Por
Romeu Duarte Junior (*)
A Côca Torquato e Virgílio Maia
O que são pássaros senão flores que voam e
cantam? É a conclusão a que se chega quando se sai da exposição "Só para
ver-te agora são meus olhos", de Côca Torquato, em cartaz no Museu de Arte
da UFC (MAUC). São trabalhos em papel e porcelana, aquarelas delineadas a
nanquim e pinturas, os quais têm como tema a conjunção entre os bichos alados e
os rebentos florais, ora numa profusão de cores, ora com um grafismo quase
japonês. Autodidata e telúrica, Côca transita entre as suas memórias sertanejas,
reinventando-as e ampliando a sua potência. A poesia do seu marido Virgílio,
áspera e doce como uma fruta nordestina, certamente serve-lhe de inspiração na
feitura da sua arte.
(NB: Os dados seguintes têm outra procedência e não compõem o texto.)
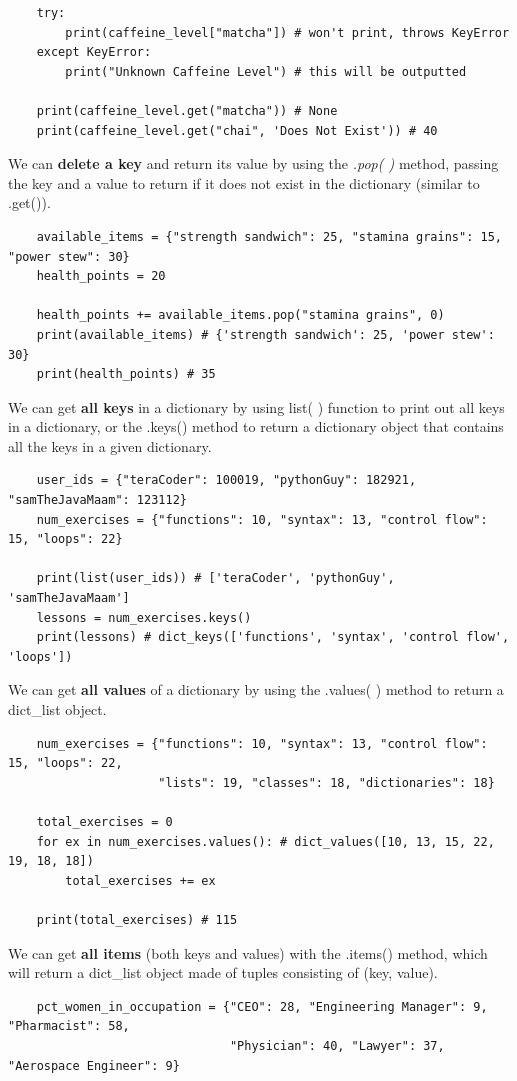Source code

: \documentclass[11pt, a4paper]{article}
\begin{document}
\begin{spacing}{1.1}
\begin{lstlisting}
	try:
		print(caffeine_level["matcha"]) # won't print, throws KeyError 
	except KeyError:
		print("Unknown Caffeine Level") # this will be outputted 
	
	print(caffeine_level.get("matcha")) # None
	print(caffeine_level.get("chai", 'Does Not Exist')) # 40 \end{lstlisting}\vspace*{1mm}
	We can \textbf{delete a key} and return its value by using the \textit{.pop( )} method, passing the key and a value to return if it does not exist in the dictionary (similar to .get()).
	\begin{lstlisting}
	available_items = {"strength sandwich": 25, "stamina grains": 15, "power stew": 30}
	health_points = 20
	
	health_points += available_items.pop("stamina grains", 0)
	print(available_items) # {'strength sandwich': 25, 'power stew': 30}
	print(health_points) # 35 \end{lstlisting}\vspace*{1mm}
	We can get \textbf{all keys} in a dictionary by using list( ) function to print out all keys in a dictionary, or the .keys() method to return a dictionary object that contains all the keys in a given dictionary.
	\begin{lstlisting}
	user_ids = {"teraCoder": 100019, "pythonGuy": 182921, "samTheJavaMaam": 123112}
	num_exercises = {"functions": 10, "syntax": 13, "control flow": 15, "loops": 22}
	
	print(list(user_ids)) # ['teraCoder', 'pythonGuy', 'samTheJavaMaam']
	lessons = num_exercises.keys()
	print(lessons) # dict_keys(['functions', 'syntax', 'control flow', 'loops']) \end{lstlisting} \newpage
	\noindent We can get \textbf{all values} of a dictionary by using the .values( ) method to return a dict\_list object. 
	\begin{lstlisting}
	num_exercises = {"functions": 10, "syntax": 13, "control flow": 15, "loops": 22, 
	                 "lists": 19, "classes": 18, "dictionaries": 18}
	
	total_exercises = 0
	for ex in num_exercises.values(): # dict_values([10, 13, 15, 22, 19, 18, 18])
		total_exercises += ex
	
	print(total_exercises) # 115 \end{lstlisting}\vspace*{1mm}
	We can get \textbf{all items} (both keys and values) with the .items() method, which will return a dict\_list object made of tuples consisting of (key, value). 
	\begin{lstlisting}
	pct_women_in_occupation = {"CEO": 28, "Engineering Manager": 9, "Pharmacist": 58, 
	                           "Physician": 40, "Lawyer": 37, "Aerospace Engineer": 9}
	

\end{lstlisting}
\end{spacing}
\end{document}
Há também traços do Movimento Armorial de Suassuna, tão
popular quanto erudito.
Mas vamos às flores e aos pássaros. Estes,
quase sempre aos pares, são recriações de indivíduos de nossa fauna aérea:
beija-flores, rolinhas caldo-de-feijão, gaviões, canários, corrupiões. Quanto à
flora, Côca nos traz a vegetação esgalhada da caatinga, as juremas pretas, os
cajueiros, as costelas-de-Adão, os urucuns. A construção dos planos das cenas
reflete um pleno domínio do contraste e do equilíbrio figurativos. Não há só o
espelhamento das figuras, mas também o sutil posicionamento delas em relação ao
fundo e aos demais elementos que compõem o quadro. A composição revela
igualmente o apuro geométrico na organização do que é exibido, considerando os
pesos dos vários componentes em cor, desenho, presença e movimento. Uma festa
para os olhos.
De forma perspicaz, a artista faz uso do
seu museu particular nas citações que realiza relativamente à arte rupestre,
riquíssimo acervo nosso ainda por conhecer e explorar, aos ferros de marcar
gado, objeto de pesquisa de Virgílio Maia e que acabou virando um belo livro
seu, e até à obra de Joan Miró, o artista surrealista catalão. Em suas
pinturas, os pássaros sugam o néctar e a seiva de flores e folhas para
alimentar o amor que compartilham aos beijos. Há momentos em que as figuras se
desmaterializam, tornando-se quase peças de design. O tratamento cromático é
livre, quer dizer, evidencia o desejo da pintora em ver as folhagens e as
plumagens com outros matizes que não os que a natureza nos oferece. Chama-se a
isso imaginação criadora, o transver, pessoal e indomável.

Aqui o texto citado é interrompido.